Снова слышу флейту, и снова солнечно.
Апрель.
У нас семейный совет.
– Девчонкам там вообще нечего делать, – заявляет отец. – У академичек вечно руки по локоть в жабьей крови. Девочки должны чем-нибудь красивым и милым заниматься. Стихи писать, цветы выращивать. Что там еще у нас есть красивого и милого? Ландшафтный дизайн, моделирование одежды, этот, как его, скрапбукинг, прости господи… А лучше всего детей растить.
– Котов лелеять, – поддакивает манул Лева, мамин фамильяр. Вообще-то его зовут Левиафан, но в нашей семье он быстро превратился в Леву или Левонтия – в зависимости от поведения фамильяра. Манул избрал местом своего обитания заводскую библиотеку, но иногда удостаивал визитами и наш дом. В гостиной для него поставлен небольшой диванчик, накрытый старым жаккардовым покрывалом с вытянутыми нитками, и сейчас он валяется на нем, свесив толстый хвост до самого пола.
– Ага. Крестиком вышивать – тоже хорошее занятие, – добавляет мама с серьезным лицом. И фыркает на папу: – Шовинист!
– Кто шовинист?! Я шовинист?! – Отец озадаченно чешет подбородок сквозь курчавую рыжую бороду. Потом вздыхает: – Ах, да… совсем забыл… да, я шовинист. Но чертовски обаятельный шовинист, и за это вы должны мне все прощать. Данька, поступай в университет, на физмат.

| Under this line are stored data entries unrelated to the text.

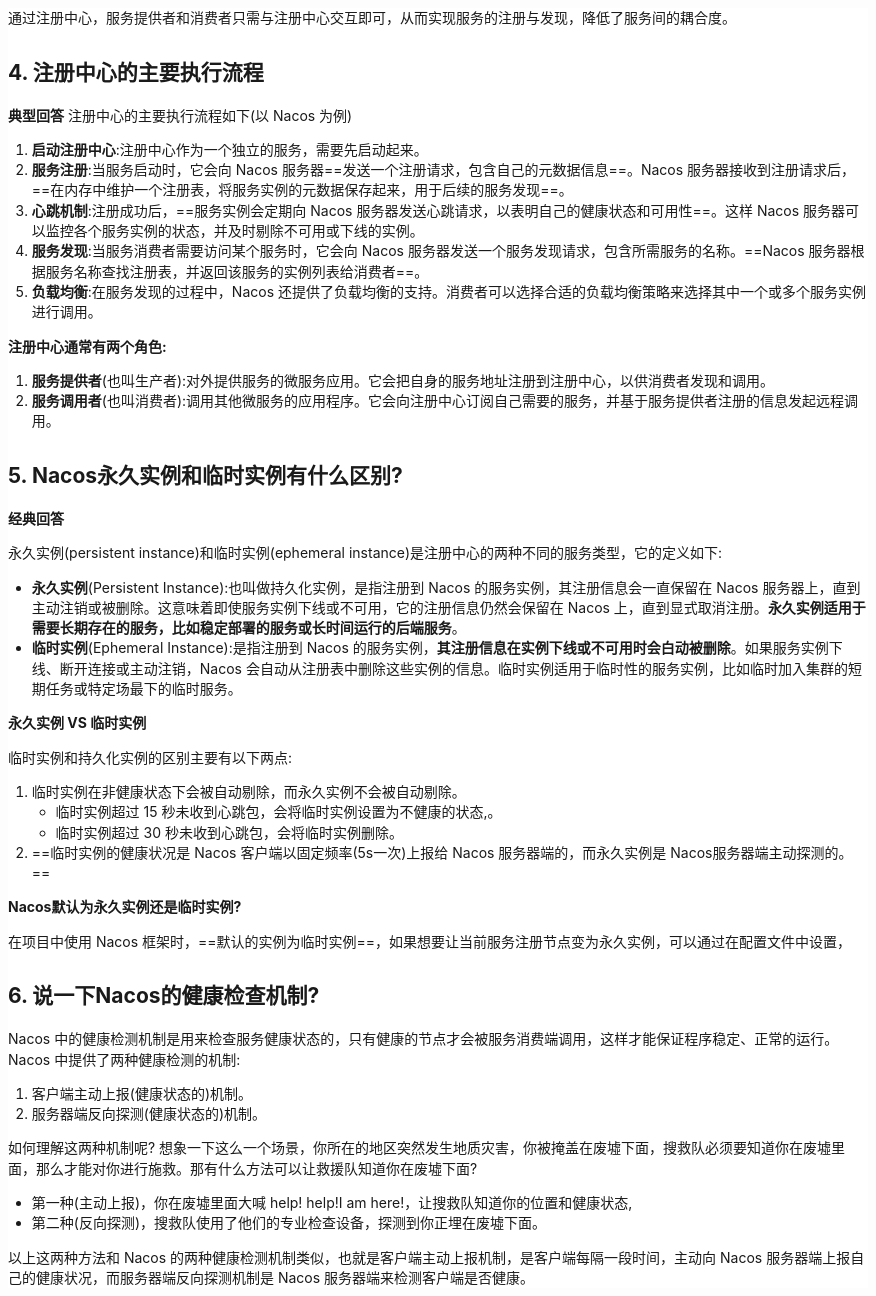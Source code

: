 通过注册中心，服务提供者和消费者只需与注册中心交互即可，从而实现服务的注册与发现，降低了服务间的耦合度。

## 4. 注册中心的主要执行流程
**典型回答**
注册中心的主要执行流程如下(以 Nacos 为例)
1. **启动注册中心**:注册中心作为一个独立的服务，需要先启动起来。
2. **服务注册**:当服务启动时，它会向 Nacos 服务器==发送一个注册请求，包含自己的元数据信息==。Nacos 服务器接收到注册请求后，==在内存中维护一个注册表，将服务实例的元数据保存起来，用于后续的服务发现==。
3. **心跳机制**:注册成功后，==服务实例会定期向 Nacos 服务器发送心跳请求，以表明自己的健康状态和可用性==。这样 Nacos 服务器可以监控各个服务实例的状态，并及时剔除不可用或下线的实例。
4. **服务发现**:当服务消费者需要访问某个服务时，它会向 Nacos 服务器发送一个服务发现请求，包含所需服务的名称。==Nacos 服务器根据服务名称查找注册表，并返回该服务的实例列表给消费者==。
5. **负载均衡**:在服务发现的过程中，Nacos 还提供了负载均衡的支持。消费者可以选择合适的负载均衡策略来选择其中一个或多个服务实例进行调用。

**注册中心通常有两个角色:**
1. **服务提供者**(也叫生产者):对外提供服务的微服务应用。它会把自身的服务地址注册到注册中心，以供消费者发现和调用。
2. **服务调用者**(也叫消费者):调用其他微服务的应用程序。它会向注册中心订阅自己需要的服务，并基于服务提供者注册的信息发起远程调用。



## 5. Nacos永久实例和临时实例有什么区别?
**经典回答**

永久实例(persistent instance)和临时实例(ephemeral instance)是注册中心的两种不同的服务类型，它的定义如下:
- **永久实例**(Persistent Instance):也叫做持久化实例，是指注册到 Nacos 的服务实例，其注册信息会一直保留在 Nacos 服务器上，直到主动注销或被删除。这意味着即使服务实例下线或不可用，它的注册信息仍然会保留在 Nacos 上，直到显式取消注册。**永久实例适用于需要长期存在的服务，比如稳定部署的服务或长时间运行的后端服务**。
- **临时实例**(Ephemeral Instance):是指注册到 Nacos 的服务实例，**其注册信息在实例下线或不可用时会白动被删除**。如果服务实例下线、断开连接或主动注销，Nacos 会自动从注册表中删除这些实例的信息。临时实例适用于临时性的服务实例，比如临时加入集群的短期任务或特定场最下的临时服务。

**永久实例 VS 临时实例**

临时实例和持久化实例的区别主要有以下两点:
1. 临时实例在非健康状态下会被自动剔除，而永久实例不会被自动剔除。
   - 临时实例超过 15 秒未收到心跳包，会将临时实例设置为不健康的状态,。
   - 临时实例超过 30 秒未收到心跳包，会将临时实例删除。
2. ==临时实例的健康状况是 Nacos 客户端以固定频率(5s一次)上报给 Nacos 服务器端的，而永久实例是 Nacos服务器端主动探测的。==


**Nacos默认为永久实例还是临时实例?**

在项目中使用 Nacos 框架时，==默认的实例为临时实例==，如果想要让当前服务注册节点变为永久实例，可以通过在配置文件中设置，

## 6. 说一下Nacos的健康检查机制?

Nacos 中的健康检测机制是用来检查服务健康状态的，只有健康的节点才会被服务消费端调用，这样才能保证程序稳定、正常的运行。
Nacos 中提供了两种健康检测的机制:
1. 客户端主动上报(健康状态的)机制。
2. 服务器端反向探测(健康状态的)机制。

如何理解这两种机制呢?
想象一下这么一个场景，你所在的地区突然发生地质灾害，你被掩盖在废墟下面，搜救队必须要知道你在废墟里面，那么才能对你进行施救。那有什么方法可以让救援队知道你在废墟下面?
- 第一种(主动上报)，你在废墟里面大喊 help! help!I am here!，让搜救队知道你的位置和健康状态,
- 第二种(反向探测)，搜救队使用了他们的专业检查设备，探测到你正埋在废墟下面。

以上这两种方法和 Nacos 的两种健康检测机制类似，也就是客户端主动上报机制，是客户端每隔一段时间，主动向 Nacos 服务器端上报自己的健康状况，而服务器端反向探测机制是 Nacos 服务器端来检测客户端是否健康。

– Пап, ты чего? – таращу я глаза. – Я физику и математику, конечно, знаю, но не особо люблю… это совершенно другая магия, не моя. И кем я работать-то буду? Сумасшедшим ученым?
– Какое «работать», ребенок? – веселится папа. – Там будет полно вумных мужиков, они тебя с руками оторвут. Замуж выйдешь, и пожалуйста: ландшафтный дизайн, скрапбукинг… моих вумных внуков воспитывать будешь.
– И котов, – добавляет Лева. – Моих внуков, они тоже не дураки будут.
Мама начинает сердиться.
– Андрей! Левонтий! Прекратите хохмить, не сбивайте ребенка с толку! Данечка, не слушай этих шутов гороховых, детка. Ты должна сама решить, куда тебе хочется поступать.